Title: Take Shelter
Genre: Drama, Horror, Thriller
Director: Jeff Nichols
Screenwriters: Jeff Nichols
Starring: Michael Shannon, Jessica Chastain, Shea Whigha
Was first convinced that I was watching an allegory about the fragility of the Good Life: a construction worker (Michael Shannon), modestly scraping by in suburban Ohio, is tormented by visions of everything he treasures being brutally ripped away from him by natural disasters, lurking assailants, and acts of God. Disturbed, he starts taking real-life precautions against the imagined threats: locks away the gentle family dog that bit him in his dream; starts building a shelter in his back yard because a tornado hit the house in one of his visions. It is indeed scary, when you think about it, how easily one’s entire life can be decimated; the key is not to think about it. For a while, Take Shelter is a movie about a man who suddenly finds himself unable to do that.
Then it becomes something else: a more straightforward film about mental illness. Shannon’s Curtis, we learn, has a history of schizophrenia in his family. As his dreams get more and more pervasive and frightening, he starts seriously considering the possibility that he might be walking the same path his mother went down when she was around the same age: a breakdown followed by indefinite institutionalization. At the same time as he seems to be aware that he’s suffering from delusions — he seeks help and is honest with his counselors and doctors — he can’t resist their power, and his downward spiral continues. Is it possible to be acutely aware that you’re losing your grip on sanity, but not be able to do anything to stop it?

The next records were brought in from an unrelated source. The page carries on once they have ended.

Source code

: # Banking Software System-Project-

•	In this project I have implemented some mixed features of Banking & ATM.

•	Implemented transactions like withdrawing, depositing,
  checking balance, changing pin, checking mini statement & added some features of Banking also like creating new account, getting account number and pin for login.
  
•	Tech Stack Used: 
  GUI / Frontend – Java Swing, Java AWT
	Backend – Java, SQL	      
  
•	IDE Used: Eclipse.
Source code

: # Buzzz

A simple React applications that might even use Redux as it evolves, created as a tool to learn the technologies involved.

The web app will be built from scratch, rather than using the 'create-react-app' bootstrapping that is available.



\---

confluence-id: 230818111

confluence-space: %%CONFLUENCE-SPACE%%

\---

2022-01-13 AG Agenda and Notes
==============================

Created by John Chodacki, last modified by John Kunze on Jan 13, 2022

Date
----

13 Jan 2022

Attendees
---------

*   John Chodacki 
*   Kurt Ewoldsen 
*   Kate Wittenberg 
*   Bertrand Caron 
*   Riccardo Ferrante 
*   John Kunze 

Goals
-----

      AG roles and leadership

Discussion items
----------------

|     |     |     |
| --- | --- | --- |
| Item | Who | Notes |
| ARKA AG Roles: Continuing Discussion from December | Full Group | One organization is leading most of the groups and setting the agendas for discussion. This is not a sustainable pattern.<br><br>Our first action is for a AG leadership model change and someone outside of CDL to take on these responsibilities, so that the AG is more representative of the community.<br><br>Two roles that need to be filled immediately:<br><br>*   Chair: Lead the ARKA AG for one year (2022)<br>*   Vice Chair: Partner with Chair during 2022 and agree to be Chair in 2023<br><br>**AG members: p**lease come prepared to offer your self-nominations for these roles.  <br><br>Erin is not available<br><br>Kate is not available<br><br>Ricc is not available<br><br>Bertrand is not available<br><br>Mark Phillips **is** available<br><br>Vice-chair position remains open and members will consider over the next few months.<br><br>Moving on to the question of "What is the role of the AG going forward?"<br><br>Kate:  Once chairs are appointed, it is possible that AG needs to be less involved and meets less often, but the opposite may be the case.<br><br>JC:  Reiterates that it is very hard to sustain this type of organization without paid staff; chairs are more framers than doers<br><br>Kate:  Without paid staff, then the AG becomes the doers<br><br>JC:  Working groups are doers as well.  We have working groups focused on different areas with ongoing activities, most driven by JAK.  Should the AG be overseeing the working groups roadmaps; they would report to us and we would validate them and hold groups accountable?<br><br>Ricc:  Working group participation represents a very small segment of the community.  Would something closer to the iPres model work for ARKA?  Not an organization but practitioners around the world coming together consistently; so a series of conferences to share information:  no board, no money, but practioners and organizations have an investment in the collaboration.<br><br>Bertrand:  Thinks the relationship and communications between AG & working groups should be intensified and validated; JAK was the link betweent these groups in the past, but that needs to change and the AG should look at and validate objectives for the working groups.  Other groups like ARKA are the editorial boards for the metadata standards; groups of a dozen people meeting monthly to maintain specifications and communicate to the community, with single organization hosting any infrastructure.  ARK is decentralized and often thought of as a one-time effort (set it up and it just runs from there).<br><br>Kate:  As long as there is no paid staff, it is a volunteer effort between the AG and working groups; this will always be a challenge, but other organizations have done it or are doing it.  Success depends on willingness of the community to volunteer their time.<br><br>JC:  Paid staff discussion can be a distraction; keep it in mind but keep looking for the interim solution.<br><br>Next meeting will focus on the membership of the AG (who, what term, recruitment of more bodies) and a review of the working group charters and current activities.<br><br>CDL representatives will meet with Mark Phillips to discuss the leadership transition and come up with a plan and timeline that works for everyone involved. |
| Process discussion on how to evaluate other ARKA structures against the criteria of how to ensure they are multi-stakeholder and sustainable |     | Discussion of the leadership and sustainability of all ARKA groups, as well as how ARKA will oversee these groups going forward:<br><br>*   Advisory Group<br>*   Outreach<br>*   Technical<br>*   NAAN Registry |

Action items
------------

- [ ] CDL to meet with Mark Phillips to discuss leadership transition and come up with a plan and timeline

Take Shelter is beautiful and insinuating, with a killer sound design and accomplished performances by Shannon and Jessica Chastain as his wife. But the film’s two halves pull against each other in an unsatisfying way, forcing it to vacillate between a grandiose metaphor for the anxieties of middle-class existence and a visceral exploration of a man’s descent into madness. Combining the two seems inherently contradictory: either Curtis is insane and the rest of us can relax, or we’re all susceptible to his plight in our own ways, which seems to trivialize bona fide mental illness. The ending, which I think is meant to be ambiguous but is actually just kind of dumb, doesn’t help. Even so, this is a compelling, unique, relentlessly interesting film.